Induction of myelin genes during peripheral nerve remyelination requires a continuous signal from the ingrowing axon

Abstract

The effect of a permanent transection on myelin gene expression in a regenerating sciatic nerve and in an adult sciatic nerve was compared to establish the degree of axonal control exerted upon Schwann cells in each population. First, the adult sciatic nerve was crushed, and the distal segment allowed to regenerate. At 12 days post-crush, the sciatic nerve was transected distal to the site of crush to disrupt the Schwann cell-axonal contacts that had reformed. Messenger RNA (mRNA) levels coding for five myelin proteins were assayed in the distal segment of the crush-transected nerve after 9 days and were compared to corresponding levels in the distal segments of sciatic nerves at 21 days post-crush and 21 days post-transection using Northern blot and slot-blot analysis. Levels of mRNAs found in the distal segment of the transected and crush-transected nerve suggested that Schwann cells in the regenerating nerve and in the mature adult nerve are equally responsive to axonal influences. The crush-transected model allowed the genes that were studied to be classified according to their response to Schwann cell-axonal contact.

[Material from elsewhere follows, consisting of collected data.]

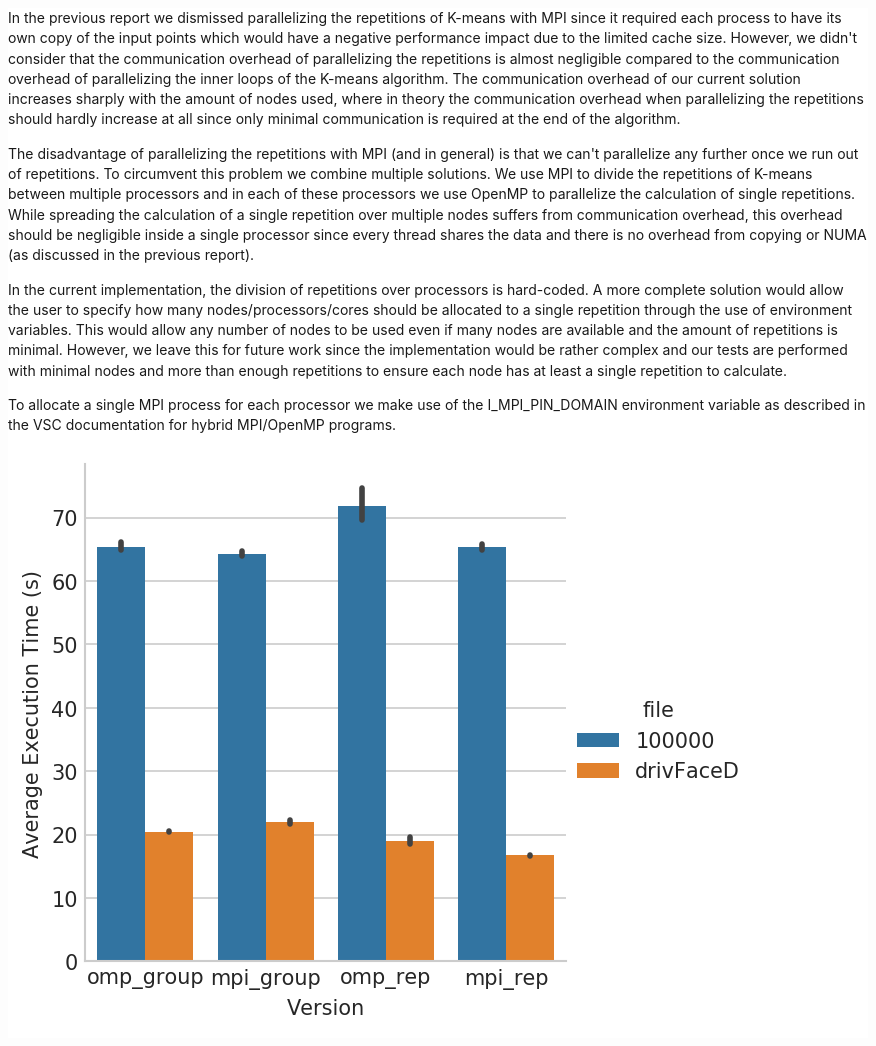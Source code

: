 In the previous report we dismissed parallelizing the repetitions of K-means
with MPI since it required each process to have its own copy of the input points
which would have a negative performance impact due to the limited cache size.
However, we didn't consider that the communication overhead of parallelizing the
repetitions is almost negligible compared to the communication overhead of
parallelizing the inner loops of the K-means algorithm. The communication
overhead of our current solution increases sharply with the amount of nodes
used, where in theory the communication overhead when parallelizing the
repetitions should hardly increase at all since only minimal communication is
required at the end of the algorithm.

The disadvantage of parallelizing the repetitions with MPI (and in general) is
that we can't parallelize any further once we run out of repetitions. To
circumvent this problem we combine multiple solutions. We use MPI to divide the
repetitions of K-means between multiple processors and in each of these
processors we use OpenMP to parallelize the calculation of single repetitions.
While spreading the calculation of a single repetition over multiple nodes
suffers from communication overhead, this overhead should be negligible inside a
single processor since every thread shares the data and there is no overhead
from copying or NUMA (as discussed in the previous report).

In the current implementation, the division of repetitions over processors is
hard-coded. A more complete solution would allow the user to specify how many
nodes/processors/cores should be allocated to a single repetition through the
use of environment variables. This would allow any number of nodes to be used
even if many nodes are available and the amount of repetitions is minimal.
However, we leave this for future work since the implementation would be rather
complex and our tests are performed with minimal nodes and more than enough
repetitions to ensure each node has at least a single repetition to calculate.

To allocate a single MPI process for each processor we make use of the
I_MPI_PIN_DOMAIN environment variable as described in the VSC documentation for
hybrid MPI/OpenMP programs.

![](images/mpi_vs_omp_inner.png?raw=true "Execution times with inner level parallelism")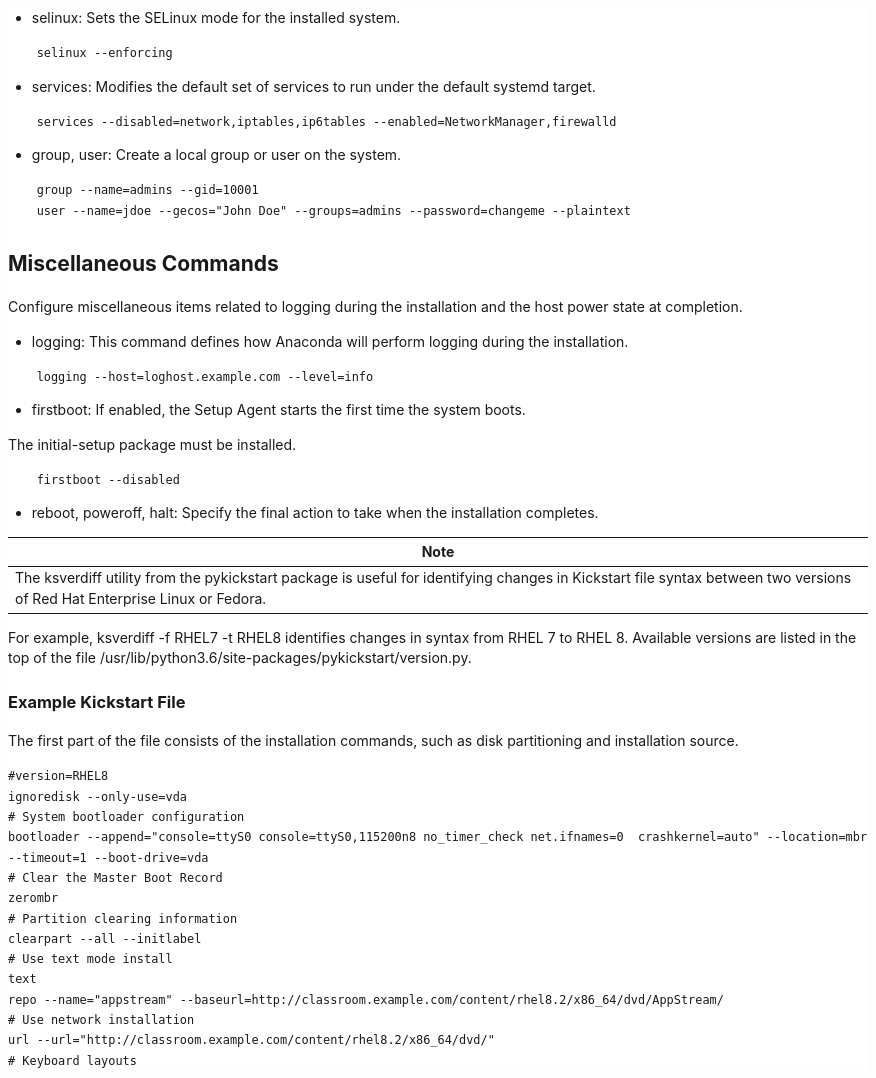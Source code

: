* selinux: Sets the SELinux mode for the installed system.

```shell
    selinux --enforcing
```

* services: Modifies the default set of services to run under the default systemd target.

```shell
    services --disabled=network,iptables,ip6tables --enabled=NetworkManager,firewalld
```

* group, user: Create a local group or user on the system.

```shell
    group --name=admins --gid=10001
    user --name=jdoe --gecos="John Doe" --groups=admins --password=changeme --plaintext
```

## Miscellaneous Commands

Configure miscellaneous items related to logging during the installation and the host power state at completion.

* logging: This command defines how Anaconda will perform logging during the installation.

```shell
    logging --host=loghost.example.com --level=info
```

* firstboot: If enabled, the Setup Agent starts the first time the system boots. 

The initial-setup package must be installed.

```shell
    firstboot --disabled
```

* reboot, poweroff, halt: Specify the final action to take when the installation completes.

| Note |
| - |
| The ksverdiff utility from the pykickstart package is useful for identifying changes in Kickstart file syntax between two versions of Red Hat Enterprise Linux or Fedora. |

For example, ksverdiff -f RHEL7 -t RHEL8 identifies changes in syntax from RHEL 7 to RHEL 8. Available versions are listed in the top of the file /usr/lib/python3.6/site-packages/pykickstart/version.py.

### Example Kickstart File

The first part of the file consists of the installation commands, such as disk partitioning and installation source.

```shell
#version=RHEL8
ignoredisk --only-use=vda
# System bootloader configuration
bootloader --append="console=ttyS0 console=ttyS0,115200n8 no_timer_check net.ifnames=0  crashkernel=auto" --location=mbr --timeout=1 --boot-drive=vda
# Clear the Master Boot Record
zerombr
# Partition clearing information
clearpart --all --initlabel
# Use text mode install
text
repo --name="appstream" --baseurl=http://classroom.example.com/content/rhel8.2/x86_64/dvd/AppStream/
# Use network installation
url --url="http://classroom.example.com/content/rhel8.2/x86_64/dvd/"
# Keyboard layouts
```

The levels of mRNAs were 1) down-regulated to basal levels (P0 and MBP mRNAs), 2) down-regulated to undetectable levels (myelin-associated glycoprotein mRNAs), 3) upregulated (mRNAs encoding 2'3'-cyclic nucleotide phosphodiesterase and beta-actin), or 4) not stringently controlled by the removal of Schwann cell-axonal contact (proteolipid protein mRNAs). This novel experimental model has thus provided evidence that the expression of some of the important myelin genes during peripheral nerve regeneration is dependent on continuous signals from the ingrowing axons.